With L14, we envision a sequence of binding events where a 1:1 complex would form first as L14 is titrated into a solution of Zn(ClO₄)₂. The 1:1 complex is shown as [Zn(L)(T)(S)] in Scheme 3A, in which L, T, and S represent N,N-di(2-picolyl)amino, 1,2,3-triazolyl, and CH₃CN, respectively. The 1,4-isomer L14 would allow for incorporation of the 1,2,3-triazolyl group (T) into the coordination sphere of the 1:1 complex (Scheme 3A). Therefore, L, T, and S are all bound with zinc(II). The ITC data in Figure 4A confirms the initial formation of a 1:1 complex. The binding affinity of this complex (K₁) is too strong to be accurately determined (Scheme 4A).⁵⁶ Upon further addition of L14 in the system, the 2:1 ligand/metal complex ([Zn(L)₂](T)₂ in Scheme 3A) forms with a K₂ value of (4.0 ± 0.48) ± 10⁴ M⁻¹ (Scheme 4B). The two tridentate N,N-di(2-picolyl)amino groups likely saturate the octahedral coordination sphere of zinc(II), leaving the 1,2,3-triazolyl unbound. This scenario, as depicted in Scheme 3A, is consistent with the ¹H NMR titration data (vide infra).

Figure 4.

(A) A solution of L14 (2.0 mM) was titrated into Zn(ClO₄)₂ (0.090 mM) in CH₃CN at 298 K. The one-site model was used to fit the data of the second transition. n (molar ratio) = 1.7 ±0.07, K = (4.0 ± 0.48) ×10⁴ M⁻¹, ΔH = −(12 ± 0.83) kcal/mol, and TΔS° = −6.2 kcal/mol. (B) A solution of L15 (2.0 mM) was titrated into a solution of Zn(ClO₄)₂ (0.090 mM) in CH₃CN at 298 K. The one-site model was used to fit the data of the second transition. n (molar ratio) = 1.9 ± 0.01, K = (7.0 ± 0.7) × 10⁵ M⁻¹, ΔH = −(11 ± 0.02) kcal/mol, and TΔS° = −3.0 kcal/mol.

Scheme 4.

Equilibria involving L14 (red) and L15 (blue), and the calculation of the affinity between the N3 of a 1,2,3-triazolyl group with zinc(II) ion (black). N.D.: not determined, because the affinity is higher than the upper limit of the range of determinable values.

The ITC trace of the titration of L15 into Zn(ClO₄)₂ (Figure 4B) at the initial stage is similar to that of L14, even though the 1,2,3-triazolyl is not coordinating in the 1:1 complex ([Zn(L)(S)₂](T) in Scheme 3B). The 1:1 binding constant K₃ is also too large to accurately measure (Scheme 4C).

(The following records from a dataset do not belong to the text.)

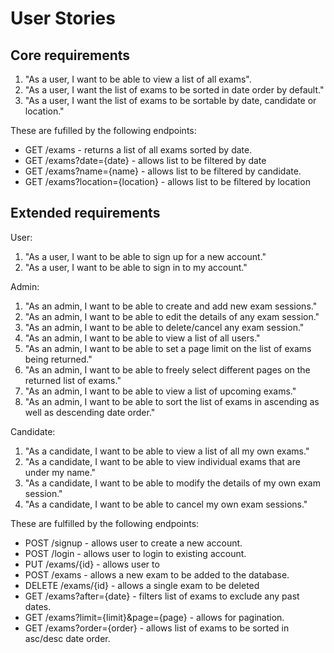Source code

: # User Stories


## Core requirements
1) "As a user, I want to be able to view a list of all exams".
2) "As a user, I want the list of exams to be sorted in date order by default."
3) "As a user, I want the list of exams to be sortable by date, candidate or location."

These are fufilled by the following endpoints:
- GET /exams - returns a list of all exams sorted by date.
- GET /exams?date={date} - allows list to be filtered by date
- GET /exams?name={name} - allows list to be filtered by candidate.
- GET /exams?location={location} - allows list to be filtered by location

## Extended requirements
User:
1) "As a user, I want to be able to sign up for a new account."
2) "As a user, I want to be able to sign in to my account."

Admin: 
1) "As an admin, I want to be able to create and add new exam sessions."
2) "As an admin, I want to be able to edit the details of any exam session."
3) "As an admin, I want to be able to delete/cancel any exam session."
4) "As an admin, I want to be able to view a list of all users."
5) "As an admin, I want to be able to set a page limit on the list of exams being returned."
6) "As an admin, I want to be able to freely select different pages on the returned list of exams."
7) "As an admin, I want to be able to view a list of upcoming exams."
8) "As an admin, I want to be able to sort the list of exams in ascending as well as descending date order."

Candidate:
1) "As a candidate, I want to be able to view a list of all my own exams."
2) "As a candidate, I want to be able to view individual exams that are under my name."
3) "As a candidate, I want to be able to modify the details of my own exam session."
4) "As a candidate, I want to be able to cancel my own exam sessions."


These are fulfilled by the following endpoints:
- POST /signup - allows user to create a new account.
- POST /login - allows user to login to existing account.
- PUT /exams/{id} - allows user to 
- POST /exams - allows a new exam to be added to the database.
- DELETE /exams/{id} - allows a single exam to be deleted
- GET /exams?after={date} - filters list of exams to exclude any past dates.
- GET /exams?limit={limit}&page={page} - allows for pagination.
- GET /exams?order={order} - allows list of exams to be sorted in asc/desc date order.
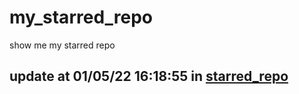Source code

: # my_starred_repo
show me my starred repo

update at 01/05/22 16:18:55 in [starred_repo](./index.html)
---

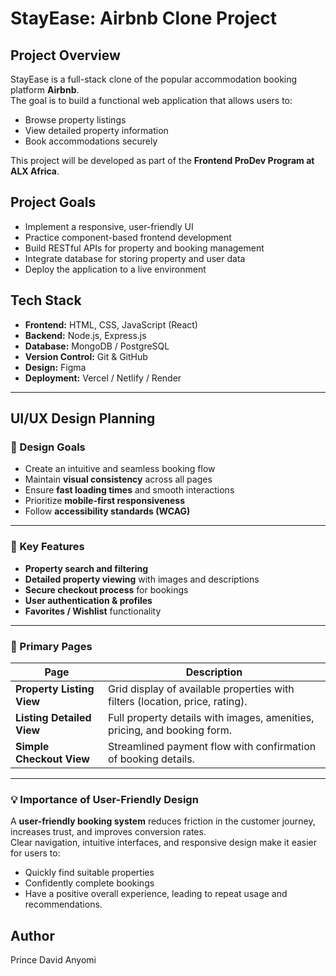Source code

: # StayEase: Airbnb Clone Project

## Project Overview

StayEase is a full-stack clone of the popular accommodation booking platform **Airbnb**.  
The goal is to build a functional web application that allows users to:

- Browse property listings
- View detailed property information
- Book accommodations securely

This project will be developed as part of the **Frontend ProDev Program at ALX Africa**.

## Project Goals

- Implement a responsive, user-friendly UI
- Practice component-based frontend development
- Build RESTful APIs for property and booking management
- Integrate database for storing property and user data
- Deploy the application to a live environment

## Tech Stack

- **Frontend:** HTML, CSS, JavaScript (React)
- **Backend:** Node.js, Express.js
- **Database:** MongoDB / PostgreSQL
- **Version Control:** Git & GitHub
- **Design:** Figma
- **Deployment:** Vercel / Netlify / Render

---

## UI/UX Design Planning

### 🎯 Design Goals

- Create an intuitive and seamless booking flow
- Maintain **visual consistency** across all pages
- Ensure **fast loading times** and smooth interactions
- Prioritize **mobile-first responsiveness**
- Follow **accessibility standards (WCAG)**

---

### 🌟 Key Features

- **Property search and filtering**
- **Detailed property viewing** with images and descriptions
- **Secure checkout process** for bookings
- **User authentication & profiles**
- **Favorites / Wishlist** functionality

---

### 📑 Primary Pages

| Page                      | Description                                                                  |
| ------------------------- | ---------------------------------------------------------------------------- |
| **Property Listing View** | Grid display of available properties with filters (location, price, rating). |
| **Listing Detailed View** | Full property details with images, amenities, pricing, and booking form.     |
| **Simple Checkout View**  | Streamlined payment flow with confirmation of booking details.               |

---

### 💡 Importance of User-Friendly Design

A **user-friendly booking system** reduces friction in the customer journey, increases trust, and improves conversion rates.  
Clear navigation, intuitive interfaces, and responsive design make it easier for users to:

- Quickly find suitable properties
- Confidently complete bookings
- Have a positive overall experience, leading to repeat usage and recommendations.

## Author

Prince David Anyomi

The equilibrium constant K₄ (Scheme 4D) of the reaction from the 1:1 to the 2:1 complex of L15 is (7.0 ± 0.7) ×10⁵ M⁻¹, over an order of magnitude larger than that of L14 (K² in Scheme 4B). This difference is explained by the affinity lost from the 1,2,3-triazolyl (T) coordination in the 1:1 complex with L14 ([Zn(L)(T)(S)]), which is not present in the 1:1 complex of L15 ([Zn(L)(S)₂](T)). Using Hess’s Law, the equilibrium constant of the coordinative exchange between the N3 of the 1,2,3-triazolyl and the solvent molecule CH³CN to zinc(II) was derived to be 18 (Scheme 4E). This difference appears to largely arise from an entropic effect (see ΔH° and TΔS° values in the caption of Figure 4), which suggests that the entropic gain of releasing coordinated solvent molecules accounts for a significant portion of the chelation effect. The coordinative exchange value of 18 (−1.7 kcal/mol at 298 K) can be interpreted as the additional binding affinity of the 1:1 zinc(II) complex of 1,4-isomer L14, gained from 1,2,3-triazolyl binding, over that of 1,5-isomer L15. Comparing to the zinc(II) affinity gain of three orders of magnitude via adding a pyridyl ligand to N,N-di(2-picolyl)amine to afford N,N,N-tris(2-picolyl)amine,⁵⁷ the effect of a 1,2,3-triazolyl group is rather moderate.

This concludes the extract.